It would have been so easy to make a terrible, terrible film about the hunt for Usama bin Laden, one that was gung-ho and reveled in and celebrated America’s great and long-awaited revenge, that exalted the CIA agents or Seal Team Six as obvious and unquestionable quasi-mythic heroes and brought out the string section and the glowing sunset shots. Some conservatives worried it would be a paean to Obama. Perhaps I’m imagining the Michael Bay version. The “oorah” version. Perhaps we will still get that movie.
But with “Zero Dark Thirty,” director Kathryn Bigelow and writer Mark Boal (reuniting after the Oscar-winning “Hurt Locker”) have thankfully not made such a film. The tone is largely somber, especially in the last few minutes, which seemed appropriate to me. The characters here are presented primarily as workers, toiling endlessly away at jobs that involve a lot of making phone calls, driving around, and staring at computers. Also, they happen to involve torturing prisoners and hunting one highly elusive mass murderer. One character in specific stands out—a new officer named Maya, played by Jessica Chastain. The character, said to be based on a real person or persons, was recruited straight out of high school, and in her time at the CIA has worked on nothing but the hunt for Usama bin Laden (UBL). And now she is in a station in Pakistan, watching first with marked unease and later with cool indifference as a bloodied and exhausted al-Qaeda man is subjected to waterboarding and other “enhanced interrogations.” (There has been a lot of controversy over whether this film makes a case for the effectiveness of torture or not. It seems somewhat ambiguous to me: at one point a tortured prisoner is screaming random days of the week while being shoved into a box, but at another point, a man gives information and points out that his motivation is that he does not want to be tortured.)
Chastain gives a powerful but subtle performance, mixing intensity with intelligence. Maya is our through-line; we know next to nothing about her as a person, but we latch on to her fierce obsession and it pulls us through the film. She is always focused, always driven, and every now and then bursts forth in a potent frustration and impatience with the less dedicated or less certain around her. Maya’s single-mindedness, and Chastain’s fragile harshness (an example of great counter-intuitive casting), creates an energy and urgency that keeps the film from stagnating, even though that is exactly what is happening to the hunt for much of the middle of the movie.

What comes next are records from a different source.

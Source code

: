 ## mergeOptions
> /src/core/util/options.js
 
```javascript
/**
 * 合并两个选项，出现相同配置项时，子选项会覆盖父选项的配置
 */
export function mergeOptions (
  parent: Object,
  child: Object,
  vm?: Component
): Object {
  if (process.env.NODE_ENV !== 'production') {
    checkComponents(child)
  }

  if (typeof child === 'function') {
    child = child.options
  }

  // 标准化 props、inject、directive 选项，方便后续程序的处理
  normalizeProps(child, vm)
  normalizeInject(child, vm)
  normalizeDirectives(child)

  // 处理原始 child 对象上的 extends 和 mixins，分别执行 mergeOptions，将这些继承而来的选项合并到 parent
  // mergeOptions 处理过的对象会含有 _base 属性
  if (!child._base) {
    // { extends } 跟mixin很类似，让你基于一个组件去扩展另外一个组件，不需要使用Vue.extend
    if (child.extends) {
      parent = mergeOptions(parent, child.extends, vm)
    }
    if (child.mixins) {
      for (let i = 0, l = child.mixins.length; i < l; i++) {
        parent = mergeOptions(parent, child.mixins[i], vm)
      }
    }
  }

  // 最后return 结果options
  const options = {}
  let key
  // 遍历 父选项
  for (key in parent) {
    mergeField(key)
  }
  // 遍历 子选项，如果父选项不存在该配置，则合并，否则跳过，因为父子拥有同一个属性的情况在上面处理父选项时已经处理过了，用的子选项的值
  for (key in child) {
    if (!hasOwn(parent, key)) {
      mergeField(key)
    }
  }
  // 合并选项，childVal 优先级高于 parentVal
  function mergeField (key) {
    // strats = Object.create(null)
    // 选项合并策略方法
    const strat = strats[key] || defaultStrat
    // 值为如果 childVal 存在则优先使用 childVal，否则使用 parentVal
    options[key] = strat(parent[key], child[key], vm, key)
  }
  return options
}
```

Nonetheless, it is that middle section of the movie that is the weakest. It is long, and gets repetitive, with leads failing, sources lying, bosses yelling, and logistics obstructing in what feels like an endless cycle. And continued terrorist attacks (in Afghanistan and London) serve as ruthless punctuation. The chapter titles used to demarcate the film are not especially helpful in this regard, as they make it feel like whole episodes of a TV series might be passing. Momentum is definitely lost during the back half of these stretches, and Bigelow also risks losing our interest. But I think the elongated nature of this part of the film serves a specific purpose. “Zero Dark Thirty” runs over two and half hours, and when Maya and co. are stymied again and again, you feel the length of that running time, substituting for the length of years. And, as Mark Strong’s superior officer points out, they are spending billions of dollars and have nothing to show for it.
The plot structure of “Zero Dark Thirty” is also interesting in that it emphasizes the cost, not just in dollars, of the “greatest manhunt in history.” The film opens with the haunting sounds of 9/11, and then goes pretty much straight to torture. Action, reaction. It underlines that this is our response to that. Atrocity for atrocity. Maya is dismayed at first, but grows accustomed to it, presumably as most involved had to. Then comes the middle act of the film, which involves us deeply in the tense and frustrating hunt for bin Laden, and with Maya’s growing personal obsession, and then stretches that hunt out (perhaps testing our patience too far). Finally, after Maya has pushed her certainty through the levels of power, Bigelow depicts the raid itself. But it is not like an action-movie raid. It plays out in what feels like real time, painstaking and precise. The sparse, tense dialogue of the marines, the alternating darkness of the Pakistani night and the green glow of the night vision goggles—it all feels incredibly realistic. And that realism extends to the fact that unarmed men and women are shot; that children are moaning in terror. Maya, alone on a plane back to the US after having identified bin Laden’s body with a silent nod, is quiet and tearful, feeling catharsis no doubt, but we are on the outside, wondering at the cost.